Speaking of which, after months of debate, the restaurant finally has one: Lincoln. (This is the third in a series of articles about Mr. Benno and the Lincoln Center restaurant; the second focused on the search for a name.)
“Lincoln is readily identifiable and recognizable,” said Reynold Levy, president of Lincoln Center, “and like our arts center, the name Lincoln will be a powerful brand.” It is not, however, Italian.
“Zagat lists some 370 Italian restaurants in New York, and I didn’t want ours to become the 371st with an Italian name,” said Nick Valenti, chief executive of the Patina Restaurant Group, which will operate Lincoln. “You don’t need an Italian name to be Italian.”
But you do need vegetables. “It’s not enough now to pick up the phone and say to a distributor: ‘What have you got? O.K., give me a case.’ Now you want to see,” said Mr. Benno, 40. “You want to go there. They get to know us, and they see the possibilities for us. And for them.”
Top chefs can’t be lip-service locavores any longer. “Our customers travel to food and wine festivals,” Mr. White said, “and food devotees are more and more aware of the sourcing of products.” At the table, they can even surf the Web on their iPhones to check out the provenance of the steak, the chicken and the chicory.
The chef Daniel Boulud said that his relationship with some farmers goes back decades, and “they know our priorities and we know theirs,” he said. “We never argue about the price, and we support them in the hard times.”
To Mr. Benno, “This is not about currying favor, it is about developing a relationship. In this business, it’s about the handshake — looking them in the eye.” For there is an urgent new restaurant reality: “These days, carrots are in the ground Friday and on the plate Saturday night,” he said.
Locally, the farm-to-table revolution has seen an explosion of “varieties that have different color, flavor and cooking characteristics, instead of ordinary varieties chosen for their ease of shipping and stacking characteristics,” said John J. Mishanec, a specialist for the Cornell University Cooperative Extension program who has spent decades working to improve local farmers’ practices.
As Mr. White said, “You always want to be an innovator, and some farmers do, too.”
And so, he has scoured Italian Web sites to order spigarelli, arugula and radicchio seeds, and has asked farmers — including Rick Bishop of Mountain Sweet Berry Farm in Roscoe, N.Y. — to grow them. And Mr.
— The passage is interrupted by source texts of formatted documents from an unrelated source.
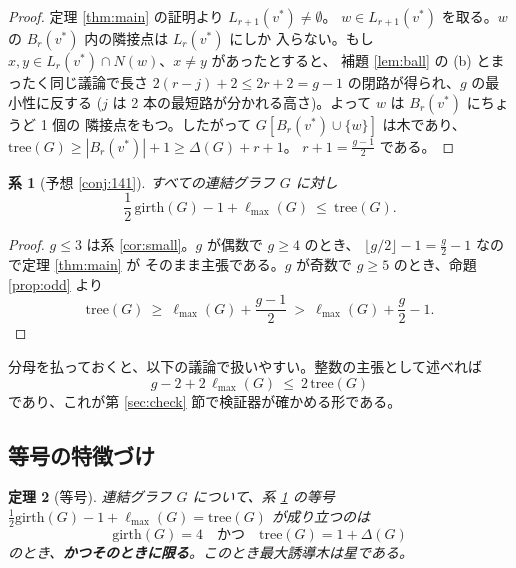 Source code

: \documentclass[paper=a4,fontsize=10.5pt,jafontsize=10.5pt]{jlreq}
\theoremstyle{plain}
\newtheorem{theorem}{定理}[section]
\newtheorem{corollary}[theorem]{系}
\theoremstyle{definition}
\begin{document}
\begin{proof}
定理 \ref{thm:main} の証明より $L_{r+1}(v^*) \ne \emptyset$。
$w \in L_{r+1}(v^*)$ を取る。$w$ の $B_r(v^*)$ 内の隣接点は $L_r(v^*)$ にしか
入らない。もし $x, y \in L_r(v^*) \cap N(w)$、$x \ne y$ があったとすると、
補題 \ref{lem:ball} の (b) とまったく同じ議論で長さ
$2(r - j) + 2 \le 2r + 2 = g - 1$ の閉路が得られ、$g$ の最小性に反する
($j$ は 2 本の最短路が分かれる高さ)。よって $w$ は $B_r(v^*)$ にちょうど 1 個の
隣接点をもつ。したがって $G[B_r(v^*) \cup \{w\}]$ は木であり、
$\mathrm{tree}(G) \ge |B_r(v^*)| + 1 \ge \Delta(G) + r + 1$。
$r + 1 = \tfrac{g-1}{2}$ である。
\end{proof}

\begin{corollary}[予想 \ref{conj:141}]\label{cor:main}
すべての連結グラフ $G$ に対し
\[ \frac{1}{2}\,\mathrm{girth}(G) - 1 + \ell_{\max}(G)
   \ \le \ \mathrm{tree}(G) . \]
\end{corollary}

\begin{proof}
$g \le 3$ は系 \ref{cor:small}。$g$ が偶数で $g \ge 4$ のとき、
$\lfloor g/2 \rfloor - 1 = \tfrac{g}{2} - 1$ なので定理 \ref{thm:main} が
そのまま主張である。$g$ が奇数で $g \ge 5$ のとき、命題 \ref{prop:odd} より
\[ \mathrm{tree}(G) \ \ge \ \ell_{\max}(G) + \frac{g-1}{2}
   \ > \ \ell_{\max}(G) + \frac{g}{2} - 1 . \]
\end{proof}

分母を払っておくと、以下の議論で扱いやすい。整数の主張として述べれば
\begin{equation}\label{eq:int}
g - 2 + 2\,\ell_{\max}(G) \ \le \ 2\,\mathrm{tree}(G)
\end{equation}
であり、これが第 \ref{sec:check} 節で検証器が確かめる形である。

\subsection{等号の特徴づけ}

\begin{theorem}[等号]\label{thm:eq}
連結グラフ $G$ について、系 \ref{cor:main} の等号
$\tfrac{1}{2}\mathrm{girth}(G) - 1 + \ell_{\max}(G) = \mathrm{tree}(G)$
が成り立つのは
\[ \mathrm{girth}(G) = 4 \quad\text{かつ}\quad
   \mathrm{tree}(G) = 1 + \Delta(G) \]
のとき、\textbf{かつそのときに限る}。このとき最大誘導木は星である。
\end{theorem}
\end{document}

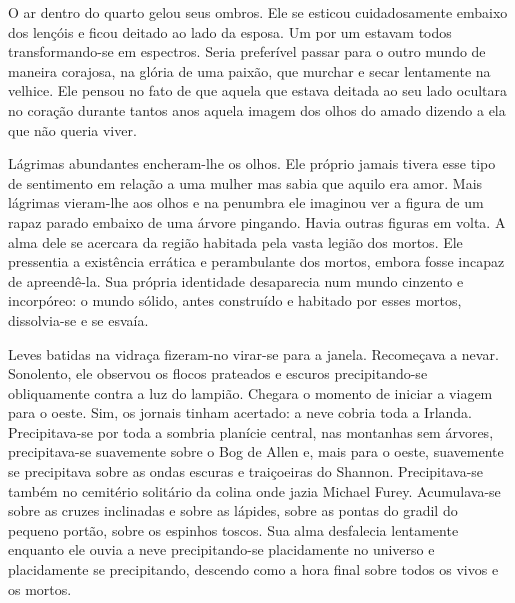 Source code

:O ar dentro do quarto gelou seus ombros.  Ele se esticou cuidadosamente embaixo
dos lençóis e ficou deitado ao lado da esposa.  Um por um estavam todos
transformando-se em espectros.  Seria preferível passar para o outro mundo de
maneira corajosa, na glória de uma paixão, que murchar e secar lentamente na
velhice.  Ele pensou no fato de que aquela que estava deitada ao seu lado
ocultara no coração durante tantos anos aquela imagem dos olhos do amado
dizendo a ela que não queria viver.

Lágrimas abundantes encheram-lhe os olhos.  Ele próprio jamais tivera esse tipo
de sentimento em relação a uma mulher mas sabia que aquilo era amor.  Mais
lágrimas vieram-lhe aos olhos e na penumbra ele imaginou ver a figura de um
rapaz parado embaixo de uma árvore pingando.  Havia outras figuras em volta.  A
alma dele se acercara da região habitada pela vasta legião dos mortos.  Ele
pressentia a existência errática e perambulante dos mortos, embora fosse
incapaz de apreendê-la.  Sua própria identidade desaparecia num mundo cinzento
e incorpóreo: o mundo sólido, antes construído e habitado por esses mortos,
dissolvia-se e se esvaía.

Leves batidas na vidraça fizeram-no virar-se para a janela.  Recomeçava a
nevar.  Sonolento, ele observou os flocos prateados e escuros precipitando-se
obliquamente contra a luz do lampião.  Chegara o momento de iniciar a viagem
para o oeste.  Sim, os jornais tinham acertado: a neve cobria toda a Irlanda.
Precipitava-se por toda a sombria planície central, nas montanhas sem árvores,
precipitava-se suavemente sobre o Bog de Allen e, mais para o oeste, suavemente
se precipitava sobre as ondas escuras e traiçoeiras do Shannon.  Precipitava-se
também no cemitério solitário da colina onde jazia Michael Furey.  Acumulava-se
sobre as cruzes inclinadas e sobre as lápides, sobre as pontas do gradil do
pequeno portão, sobre os espinhos toscos.  Sua alma desfalecia lentamente
enquanto ele ouvia a neve precipitando-se placidamente no universo e
placidamente se precipitando, descendo como a hora final sobre todos os vivos e
os mortos.

\openright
Boulud has beaten the local bushes for sweet French radishes and cardoons.
Beyond this, given the explosion of farmers’ markets, ingredient-hungry chefs have to travel farther to get what they want, said Mr. Mishanec. It can be easier for small growers to sell in farmers’ markets for immediate cash — and often more per pound — than extending restaurants credit for 30 days, said Jim Barber, whose family has inhabited the Middleburgh farm for 153 years. " Unqoute.